На следующее утро белый отряд продолжал свой путь. Дорога от имения Смолина до самого монастыря шла сосновым бором. Прошли еще верст двадцать. Наконец, конному взводу приказано было спешиться. Выслав в обход взвод пехоты, белые в пешем строю всем отрядом повели наступление на монастырь.
Продвигались по лесу. Вот-вот, кажется, начнется стрельба. Но ее все нет. Ожидание становится невыносимым. Наконец, за стволами деревьев забелели постройки монастыря. Он был без ограды. Выстроенный на берегу огромного озера, число которых весьма значительно в данном районе, окруженный вековым бором, монастырь казался чем-то сказочным. Но эта картина еще полностью не открывалась белым: цепь залегла. Прошло несколько минут. Со стороны монастыря никакого движения, шума, шороха. Тогда цепь двинулась дальше, но уже ползком.
Уже отчетливо видна церковь, домики. Вдруг: бум, бум, бум… Удары колокола мерно и торжественно режут зловещую тишину. Мгновение, и в лесной тиши еле-еле слышно церковное пение. Ротмистр Манжетный снял фуражку и перекрестился. Сразу стало очевидным отсутствие красных в монастыре. Белые бойцы вошли в него. Немедленно были выставлены посты, а свободные люди, составив винтовки, вошли в церковь. Там шла литургия. Хор монашек, будучи скрытым от взоров молящихся, казался хором ангелов… Такое неожиданное стечение обстоятельств так подействовало на нервы многих из белых бойцов, что у кое-кого выступили из глаз непрошеные слезы. Ведь только подумать, шли в бой, готовились к смерти и ранам, а встретили богослужение и хор монашек…
Со слов монашек выяснилось, что красные должны были явиться в монастырь за провизией, которую они приказали приготовить, но, узнав, по-видимому, о движении белого отряда, не пришли. Основательно подкрепившись припасами, приготовленными для красных, белые переночевали в монастыре, а на другой день утром тронулись в обратный путь.

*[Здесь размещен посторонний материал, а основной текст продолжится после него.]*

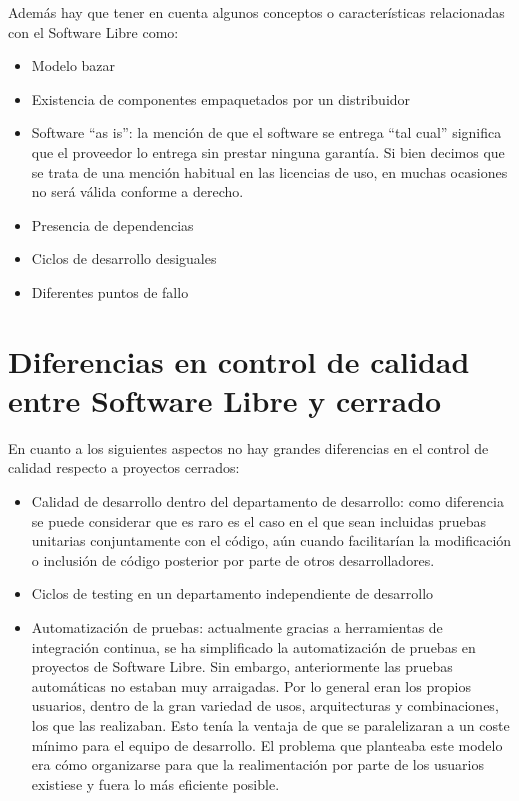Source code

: Además hay que tener en cuenta algunos conceptos o características relacionadas con el Software Libre como:
\begin{itemize}
     \item Modelo bazar
     \item Existencia de componentes empaquetados por un distribuidor
     \item Software “as is”: la mención de que el software se entrega “tal cual” significa que el proveedor lo entrega sin prestar ninguna garantía. Si bien decimos que se trata de una mención habitual en las licencias de uso, en muchas ocasiones no será válida conforme a derecho.
     \item Presencia de dependencias
     \item Ciclos de desarrollo desiguales
     \item Diferentes puntos de fallo
\end{itemize}

\section{Diferencias en control de calidad entre Software Libre y cerrado}

En cuanto a los siguientes aspectos no hay grandes diferencias en el control de calidad respecto a proyectos cerrados:

\begin{itemize}
     \item Calidad de desarrollo dentro del departamento de desarrollo: como diferencia se puede considerar que es raro es el caso en el que sean incluidas pruebas unitarias conjuntamente con el código, aún cuando facilitarían la modificación o inclusión de código posterior por parte de otros desarrolladores.
     \item Ciclos de testing en un departamento independiente de desarrollo
     \item Automatización de pruebas: actualmente gracias a herramientas de integración continua, se ha simplificado la automatización de pruebas en proyectos de Software Libre. Sin embargo, anteriormente las pruebas automáticas no estaban muy arraigadas. Por lo general eran los propios usuarios, dentro de la gran variedad de usos, arquitecturas y combinaciones, los que las realizaban. Esto tenía la ventaja de que se paralelizaran a un coste mínimo para el equipo de desarrollo. El problema que planteaba este modelo era cómo organizarse para que la realimentación por parte de los usuarios existiese y fuera lo más eficiente posible. 
\end{itemize}

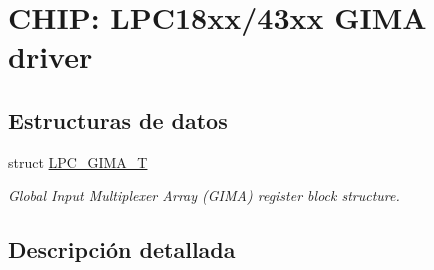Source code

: \hypertarget{group___g_i_m_a__18_x_x__43_x_x}{}\section{C\+H\+IP\+: L\+P\+C18xx/43xx G\+I\+MA driver}
\label{group___g_i_m_a__18_x_x__43_x_x}
\subsection*{Estructuras de datos}
\begin{DoxyCompactItemize}
\item 
struct \hyperlink{struct_l_p_c___g_i_m_a___t}{L\+P\+C\+\_\+\+G\+I\+M\+A\+\_\+T}
\begin{DoxyCompactList}\small\item\em Global Input Multiplexer Array (G\+I\+MA) register block structure. \end{DoxyCompactList}\end{DoxyCompactItemize}


\subsection{Descripción detallada}
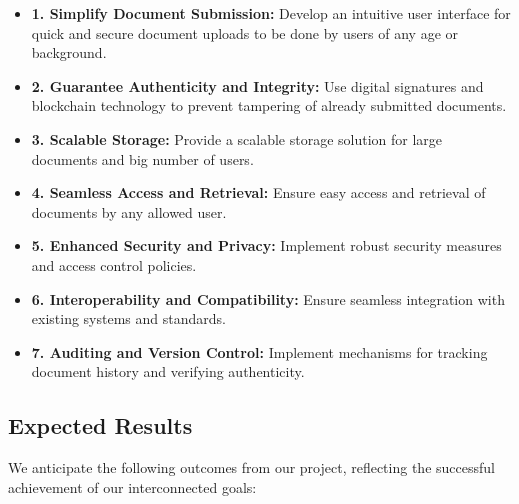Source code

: \documentclass[a4paper,11pt]{article}
\begin{document}
            \begin{itemize}
             \item \textbf{1. Simplify Document Submission:} Develop an intuitive user interface for quick and secure document uploads to be done by users of any age or background.
            
             \item \textbf{2. Guarantee Authenticity and Integrity:} Use digital signatures and blockchain technology to prevent tampering of already submitted documents.
    
             \item \textbf{3. Scalable Storage:} Provide a scalable storage solution for large documents and big number of users.
    
             \item \textbf{4. Seamless Access and Retrieval:} Ensure easy access and retrieval of documents by any allowed user.
    
             \item \textbf{5. Enhanced Security and Privacy:} Implement robust security measures and access control policies.
    
             \item \textbf{6. Interoperability and Compatibility:} Ensure seamless integration with existing systems and standards.

             \item \textbf{7. Auditing and Version Control:} Implement mechanisms for tracking document history and verifying authenticity.
            \end{itemize}
            
        \subsection{Expected Results}
            We anticipate the following outcomes from our project, reflecting the successful achievement of our interconnected goals:
    
\end{document}
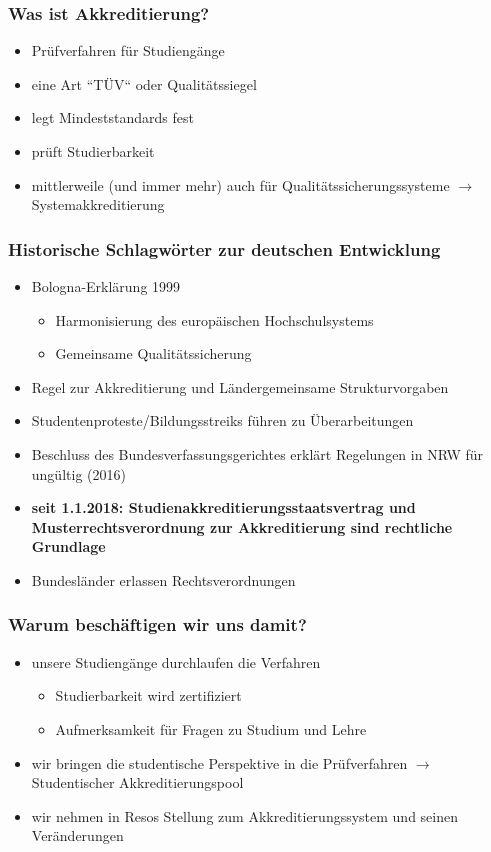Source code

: \documentclass{beamer}
\begin{document}
\frame{\tableofcontents[currentsection]}
\begin{frame}
  \frametitle{Was ist Akkreditierung?}
  \begin{itemize}
  	\item Prüfverfahren für Studiengänge
  	\item eine Art ``TÜV`` oder Qualitätssiegel
  	\item legt Mindeststandards fest
  	\item prüft Studierbarkeit
  	\vspace{1cm}
  	\item mittlerweile (und immer mehr) auch für Qualitätssicherungssysteme $\rightarrow$ Systemakkreditierung
  \end{itemize}   
\end{frame}
\begin{frame} 
  \frametitle{Historische Schlagwörter zur deutschen Entwicklung} 
  \begin{itemize}
  	\item Bologna-Erklärung 1999
  		\begin{itemize}
  			\item Harmonisierung des europäischen Hochschulsystems
  			\item Gemeinsame Qualitätssicherung
  		\end{itemize}
  	\pause
  	\item Regel zur Akkreditierung und Ländergemeinsame Strukturvorgaben
  	\item Studentenproteste/Bildungsstreiks führen zu Überarbeitungen
  	\item Beschluss des Bundesverfassungsgerichtes erklärt Regelungen in NRW für ungültig (2016)
  	\vspace{1cm}
  	\pause
  	\item \textbf{seit 1.1.2018: Studienakkreditierungsstaatsvertrag und Musterrechtsverordnung zur Akkreditierung sind rechtliche Grundlage}
  	\item Bundesländer erlassen Rechtsverordnungen
  \end{itemize}   
\end{frame}
\begin{frame} 
  \frametitle{Warum beschäftigen wir uns damit?} 
  \begin{itemize}
  	\item unsere Studiengänge durchlaufen die Verfahren
  		\begin{itemize}
  			\item Studierbarkeit wird zertifiziert
  			\item Aufmerksamkeit für Fragen zu Studium und Lehre
  		\end{itemize}
  	\pause
  	\item wir bringen die studentische Perspektive in die Prüfverfahren $\rightarrow$ Studentischer Akkreditierungspool
  	\pause
  	\item wir nehmen in Resos Stellung zum Akkreditierungssystem und seinen Veränderungen
  \end{itemize}   
\end{frame}
\end{document}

Не успели курганцы отдохнуть после своего похода в Белогорский монастырь, как в Кургане было получено новое донесение разведчиков о том, что верстах в восьмидесяти на северо-запад от города из разбежавшихся красноармейцев и сочувствующих Совдепу крестьян и железнодорожных служащих некий Пичугин формирует отряд.
Немедленно, ночью, Курганский отряд был двинут в поход, имея своей задачей разгон организующейся банды и поимку главаря. При этом конный взвод ротмистра Манжетного, с согласия начальника отряда — поручика Грабчика, своих коней оставил в городе, так как, проделав сразу 80 верст, кони все равно измотались бы и потому в бою от них нельзя было бы ждать должной резвости. Седла же белые взяли с собою, так как имелось в виду использование в нужный момент местных крестьянских лошадей. Здесь уместно отметить, что население Западной Сибири в описываемое время было зажиточным. В каждом дворе имелось по нескольку коней, из которых всегда можно было выбрать одного-двух добрых скакунов.